Au début des années 1930, les conséquences du krach boursier de Wall Street entraînent la ruine d’Albert Kahn et mettent un coup d’arrêt à l’ensemble de son action. À partir de 1936, le département de la Seine acquiert aux enchères le domaine de Boulogne et les collections iconographiques. Cet ensemble constitue le socle des collections aujourd’hui conservées par le musée. Le mécène ruiné a eu la jouissance de sa maison jusqu’à sa mort survenue en 1940.

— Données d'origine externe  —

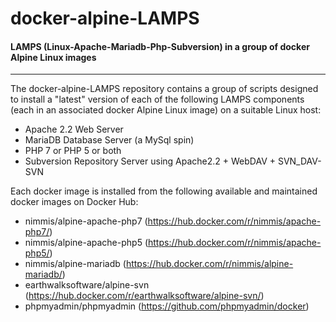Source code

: # docker-alpine-LAMPS
#### LAMPS (Linux-Apache-Mariadb-Php-Subversion) in a group of docker Alpine Linux images

____

The docker-alpine-LAMPS repository contains a group of scripts designed to install a "latest" version of each of the following LAMPS components (each in an associated docker Alpine Linux image) on a suitable Linux host:
  - Apache 2.2 Web Server
  - MariaDB Database Server (a MySql spin)
  - PHP 7 or PHP 5 or both
  - Subversion Repository Server using Apache2.2 + WebDAV + SVN_DAV-SVN
  
Each docker image is installed from the following available and maintained docker images on Docker Hub:
  - nimmis/alpine-apache-php7      (https://hub.docker.com/r/nimmis/apache-php7/)
  - nimmis/alpine-apache-php5      (https://hub.docker.com/r/nimmis/apache-php5/)
  - nimmis/alpine-mariadb (https://hub.docker.com/r/nimmis/alpine-mariadb/)
  - earthwalksoftware/alpine-svn (https://hub.docker.com/r/earthwalksoftware/alpine-svn/)
  - phpmyadmin/phpmyadmin (https://github.com/phpmyadmin/docker)
  
  
  
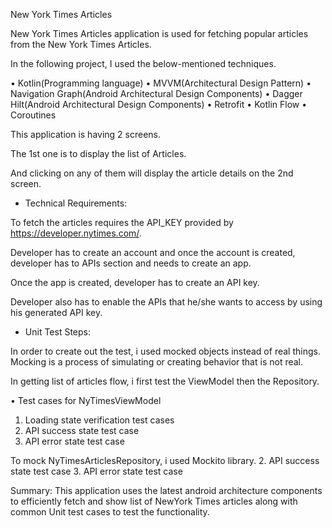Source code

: New York Times Articles

New York Times Articles application is used for fetching popular articles from the New York Times Articles.

In the following project, I used the below-mentioned techniques.

•	Kotlin(Programming language)
•	MVVM(Architectural Design Pattern)
•	Navigation Graph(Android Architectural Design Components)
•	Dagger Hilt(Android Architectural Design Components)
•	Retrofit
•	Kotlin Flow
•	Coroutines

This application is having 2 screens.

The 1st one is to display the list of Articles.

And clicking on any of them will display the article details on the 2nd screen.

- Technical Requirements:

To fetch the articles requires the API_KEY provided by https://developer.nytimes.com/.

Developer has to create an account and once the account is created, developer has to APIs section and needs to create an app.

Once the app is created, developer has to create an API key.

Developer also has to enable the APIs that he/she wants to access by using his generated API key.

- Unit Test Steps:

In order to create out the test, i used mocked objects instead of real things. Mocking is a process of simulating or creating behavior that is not real.

In getting list of articles flow, i first test the ViewModel then the Repository.

•	Test cases for NyTimesViewModel
1. Loading state verification test cases
2. API success state test case
3. API error state test case

To mock NyTimesArticlesRepository, i used Mockito library.
2. API success state test case
3. API error state test case

Summary:
This application uses the latest android architecture components to efficiently fetch and show list of NewYork Times articles 
along with common Unit test cases to test the functionality.


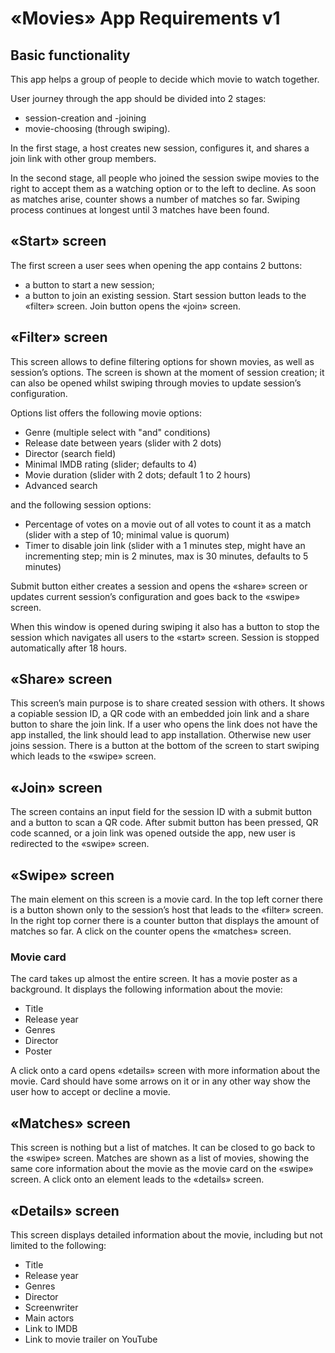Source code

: # «Movies» App Requirements v1

## Basic functionality
This app helps a group of people to decide which movie to watch together.

User journey through the app should be divided into 2 stages:
- session-creation and -joining
- movie-choosing (through swiping).

In the first stage, a host creates new session, configures it, and shares a join link with other group members.

In the second stage, all people who joined the session swipe movies to the right to accept them as a watching option or to the left to decline. As soon as matches arise, counter shows a number of matches so far. Swiping process continues at longest until 3 matches have been found.

## «Start» screen
The first screen a user sees when opening the app contains 2 buttons:
- a button to start a new session;
- a button to join an existing session.
Start session button leads to the «filter» screen. Join button opens the «join» screen.

## «Filter» screen
This screen allows to define filtering options for shown movies, as well as session’s options. The screen is shown at the moment of session creation; it can also be opened whilst swiping through movies to update session’s configuration.

Options list offers the following movie options:

 - Genre (multiple select with "and" conditions)
 - Release date between years (slider with 2 dots)
 - Director (search field)
 - Minimal IMDB rating (slider; defaults to 4)
 - Movie duration (slider with 2 dots; default 1 to 2 hours)
 - Advanced search

and the following session options:

 - Percentage of votes on a movie out of all votes to count it as a match (slider with a step of 10; minimal value is quorum)
 - Timer to disable join link (slider with a 1 minutes step, might have an incrementing step; min is 2 minutes, max is 30 minutes, defaults to 5 minutes)

Submit button either creates a session and opens the «share» screen or updates current session’s configuration and goes back to the «swipe» screen.

When this window is opened during swiping it also has a button to stop the session which navigates all users to the «start» screen. Session is stopped automatically after 18 hours.

## «Share» screen
This screen’s main purpose is to share created session with others. It shows a copiable session ID, a QR code with an embedded join link and a share button to share the join link. If a user who opens the link does not have the app installed, the link should lead to app installation. Otherwise new user joins session. There is a button at the bottom of the screen to start swiping which leads to the «swipe» screen.

## «Join» screen
The screen contains an input field for the session ID with a submit button and a button to scan a QR code. After submit button has been pressed, QR code scanned, or a join link was opened outside the app, new user is redirected to the «swipe» screen.

## «Swipe» screen
The main element on this screen is a movie card. In the top left corner there is a button shown only to the session’s host that leads to the «filter» screen. In the right top corner there is a counter button that displays the amount of matches so far. A click on the counter opens the «matches» screen.

### Movie card
The card takes up almost the entire screen. It has a movie poster as a background. It displays the following information about the movie:

 - Title
 - Release year
 - Genres
 - Director
 - Poster

A click onto a card opens «details» screen with more information about the movie. Card should have some arrows on it or in any other way show the user how to accept or decline a movie.

## «Matches» screen
This screen is nothing but a list of matches. It can be closed to go back to the «swipe» screen. Matches are shown as a list of movies, showing the same core information about the movie as the movie card on the «swipe» screen. A click onto an element leads to the «details» screen.

## «Details» screen
This screen displays detailed information about the movie, including but not limited to the following:

 - Title
 - Release year
 - Genres
 - Director
 - Screenwriter
 - Main actors
 - Link to IMDB
 - Link to movie trailer on YouTube
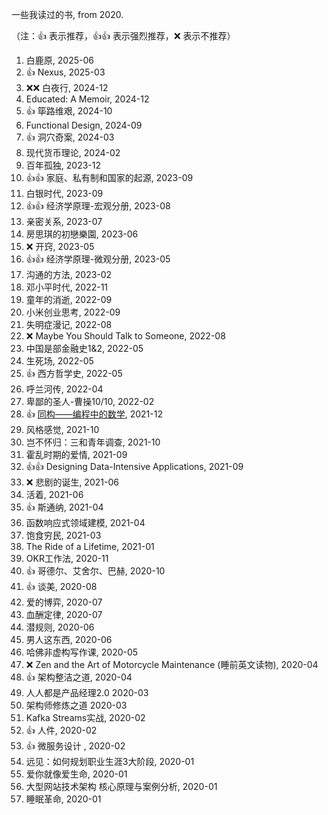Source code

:一些我读过的书, from 2020.

（注：:+1: 表示推荐，:+1::+1: 表示强烈推荐，:x: 表示不推荐）

1. 白鹿原, 2025-06
1. :+1: Nexus, 2025-03
1. :x::x: 白夜行, 2024-12
1. Educated: A Memoir, 2024-12
1. :+1: 筚路维艰, 2024-10
1. Functional Design, 2024-09
1. :+1: 洞穴奇案, 2024-03
1. 现代货币理论, 2024-02
1. 百年孤独, 2023-12
1. :+1::+1: 家庭、私有制和国家的起源, 2023-09
1. 白银时代, 2023-09
1. :+1::+1: 经济学原理-宏观分册, 2023-08
1. 亲密关系, 2023-07
1. 房思琪的初戀樂園, 2023-06
1. :x: 开窍, 2023-05
1. :+1::+1: 经济学原理-微观分册, 2023-05
1. 沟通的方法, 2023-02
1. 邓小平时代, 2022-11
1. 童年的消逝, 2022-09
1. 小米创业思考, 2022-09
1. 失明症漫记, 2022-08
1. :x: Maybe You Should Talk to Someone, 2022-08
1. 中国是部金融史1&2, 2022-05
1. 生死场, 2022-05
1. :+1: 西方哲学史, 2022-05
1. 呼兰河传, 2022-04
1. 卑鄙的圣人-曹操10/10, 2022-02
1. :+1: [同构——编程中的数学](https://github.com/liuxinyu95/unplugged), 2021-12
1. 风格感觉, 2021-10
1. 岂不怀归：三和青年调查, 2021-10
1. 霍乱时期的爱情, 2021-09
1. :+1::+1: Designing Data-Intensive Applications, 2021-09
1. :x: 悲剧的诞生, 2021-06
1. 活着, 2021-06
1. :+1: 斯通纳, 2021-04
1. 函数响应式领域建模, 2021-04
1. 饱食穷民, 2021-03
1. The Ride of a Lifetime, 2021-01
1. OKR工作法, 2020-11
1. :+1: 哥德尔、艾舍尔、巴赫, 2020-10
1. :+1: 谈美, 2020-08
1. 爱的博弈, 2020-07
1. 血酬定律, 2020-07
1. 潜规则, 2020-06
1. 男人这东西, 2020-06
1. 哈佛非虚构写作课, 2020-05
1. :x: Zen and the Art of Motorcycle Maintenance (睡前英文读物), 2020-04
1. :+1: 架构整洁之道, 2020-04
1. 人人都是产品经理2.0 2020-03
1. 架构师修炼之道 2020-03
1. Kafka Streams实战, 2020-02
1. :+1: 人件, 2020-02
1. :+1: 微服务设计 , 2020-02
1. 远见：如何规划职业生涯3大阶段, 2020-01
1. 爱你就像爱生命, 2020-01
1. 大型网站技术架构 核心原理与案例分析, 2020-01
1. 睡眠革命, 2020-01

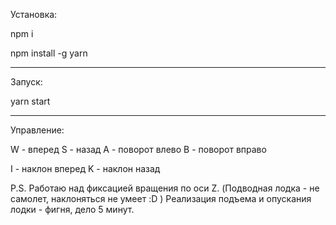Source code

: Установка: 

npm i

npm install -g yarn

---------------------------
Запуск: 

yarn start

---------------------------

Управление:

W - вперед
S - назад
A - поворот влево
В - поворот вправо

I - наклон вперед
K - наклон назад


P.S. 
Работаю над фиксацией вращения по оси Z. (Подводная лодка - не самолет, наклоняться не умеет :D )
Реализация подъема и опускания лодки - фигня, дело 5 минут.

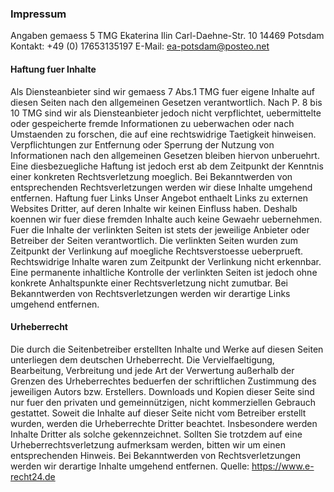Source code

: ### Impressum
Angaben gemaess 5 TMG
Ekaterina Ilin
Carl-Daehne-Str. 10
14469 Potsdam
Kontakt: +49 (0) 17653135197
E-Mail: ea-potsdam@posteo.net
#### Haftung fuer Inhalte
Als Diensteanbieter sind wir gemaess 7 Abs.1 TMG fuer eigene
Inhalte auf diesen Seiten nach den allgemeinen Gesetzen verantwortlich. Nach P. 8 bis 10 TMG
sind wir als Diensteanbieter jedoch nicht verpflichtet, uebermittelte oder gespeicherte fremde
Informationen zu ueberwachen oder nach Umstaenden zu forschen, die auf eine rechtswidrige
Taetigkeit hinweisen.
Verpflichtungen zur Entfernung oder Sperrung der Nutzung von Informationen nach den allgemeinen Gesetzen bleiben hiervon unberuehrt. Eine diesbezuegliche Haftung ist jedoch erst ab dem Zeitpunkt der Kenntnis einer konkreten Rechtsverletzung moeglich. Bei Bekanntwerden von entsprechenden Rechtsverletzungen werden wir diese Inhalte umgehend
entfernen.
Haftung fuer Links
Unser Angebot enthaelt Links zu externen Websites Dritter, auf deren Inhalte wir keinen Einfluss haben. Deshalb koennen wir fuer diese fremden Inhalte auch keine Gewaehr uebernehmen. Fuer die Inhalte der verlinkten Seiten ist
stets der jeweilige Anbieter oder Betreiber der Seiten verantwortlich. Die verlinkten Seiten wurden zum
Zeitpunkt der Verlinkung auf moegliche Rechtsverstoesse ueberprueft. Rechtswidrige Inhalte waren zum Zeitpunkt der Verlinkung nicht erkennbar.
Eine permanente inhaltliche Kontrolle der verlinkten Seiten ist jedoch ohne konkrete Anhaltspunkte einer Rechtsverletzung
nicht zumutbar. Bei Bekanntwerden von Rechtsverletzungen werden wir derartige Links umgehend
entfernen.
#### Urheberrecht
Die durch die Seitenbetreiber erstellten Inhalte und Werke auf
diesen Seiten unterliegen dem deutschen Urheberrecht. Die Vervielfaeltigung, Bearbeitung,
Verbreitung und jede Art der Verwertung au&szlig;erhalb der Grenzen des Urheberrechtes beduerfen
der schriftlichen Zustimmung des jeweiligen Autors bzw. Erstellers. Downloads und Kopien dieser Seite
sind nur fuer den privaten und gemeinnützigen, nicht kommerziellen Gebrauch gestattet.
Soweit die Inhalte auf dieser Seite nicht vom Betreiber erstellt wurden, werden die Urheberrechte Dritter beachtet. Insbesondere werden Inhalte Dritter als solche gekennzeichnet. Sollten Sie trotzdem auf eine Urheberrechtsverletzung
aufmerksam werden, bitten wir um einen entsprechenden Hinweis. Bei Bekanntwerden von Rechtsverletzungen werden wir derartige Inhalte umgehend entfernen. Quelle: https://www.e-recht24.de
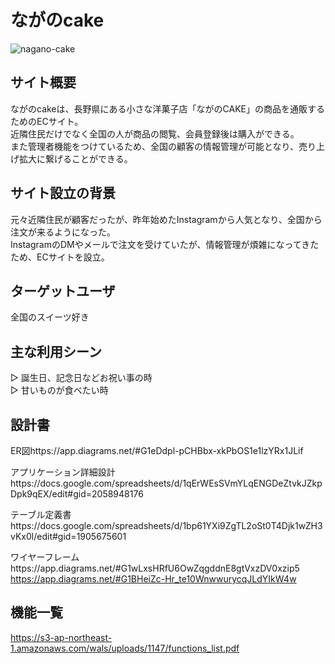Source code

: # ながのcake

![nagano-cake](https://user-images.githubusercontent.com/61785826/82977362-90609a80-a01c-11ea-9f75-d17b7c380ac1.jpg)



## サイト概要
ながのcakeは、長野県にある小さな洋菓子店「ながのCAKE」の商品を通販するためのECサイト。  
近隣住民だけでなく全国の人が商品の閲覧、会員登録後は購入ができる。  
また管理者機能をつけているため、全国の顧客の情報管理が可能となり、売り上げ拡大に繋げることができる。


## サイト設立の背景
元々近隣住民が顧客だったが、昨年始めたInstagramから人気となり、全国から注文が来るようになった。<br>
InstagramのDMやメールで注文を受けていたが、情報管理が煩雑になってきたため、ECサイトを設立。　　



## ターゲットユーザ
全国のスイーツ好き


## 主な利用シーン

▷ 誕生日、記念日などお祝い事の時  
▷ 甘いものが食べたい時


## 設計書
ER図https://app.diagrams.net/#G1eDdpl-pCHBbx-xkPbOS1e1lzYRx1JLif

アプリケーション詳細設計https://docs.google.com/spreadsheets/d/1qErWEsSVmYLqENGDeZtvkJZkpDpk9qEX/edit#gid=2058948176

テーブル定義書https://docs.google.com/spreadsheets/d/1bp61YXi9ZgTL2oSt0T4Djk1wZH3vKx0l/edit#gid=1905675601

ワイヤーフレームhttps://app.diagrams.net/#G1wLxsHRfU6OwZqgddnE8gtVxzDV0xzip5  
            https://app.diagrams.net/#G1BHeiZc-Hr_te10WnwwurycqJLdYIkW4w


## 機能一覧
https://s3-ap-northeast-1.amazonaws.com/wals/uploads/1147/functions_list.pdf
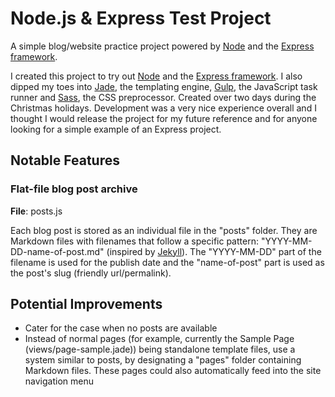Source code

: # Node.js & Express Test Project

A simple blog/website practice project powered by [Node](https://nodejs.org) and the [Express framework](http://expressjs.com/).

I created this project to try out [Node](https://nodejs.org) and the [Express framework](http://expressjs.com/). I also dipped my toes into [Jade](http://jade-lang.com/), the templating engine, [Gulp](http://gulpjs.com/), the JavaScript task runner and [Sass](http://sass-lang.com/), the CSS preprocessor. Created over two days during the Christmas holidays. Development was a very nice experience overall and I thought I would release the project for my future reference and for anyone looking for a simple example of an Express project.

## Notable Features

### Flat-file blog post archive

**File**: posts.js

Each blog post is stored as an individual file in the "posts" folder. They are Markdown files with filenames that follow a specific pattern: "YYYY-MM-DD-name-of-post.md" (inspired by [Jekyll](http://jekyllrb.com/docs/posts/#creating-post-files)). The "YYYY-MM-DD" part of the filename is used for the publish date and the "name-of-post" part is used as the post's slug (friendly url/permalink).

## Potential Improvements

* Cater for the case when no posts are available
* Instead of normal pages (for example, currently the Sample Page (views/page-sample.jade)) being standalone template files, use a system similar to posts, by designating a "pages" folder containing Markdown files. These pages could also automatically feed into the site navigation menu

L’homme qui avait pris la défense de la recherche de la paix universelle et du dialogue entre les cultures meurt au début d’une guerre qui va déchirer l’Europe. Cependant, l’œuvre entreprise par Albert Kahn et tous ses collaborateurs a permis de mettre en germe de nouvelles orientations sociales et politiques, à l’échelle nationale comme internationale, qui se développeront dans la seconde moitié du XXe siècle.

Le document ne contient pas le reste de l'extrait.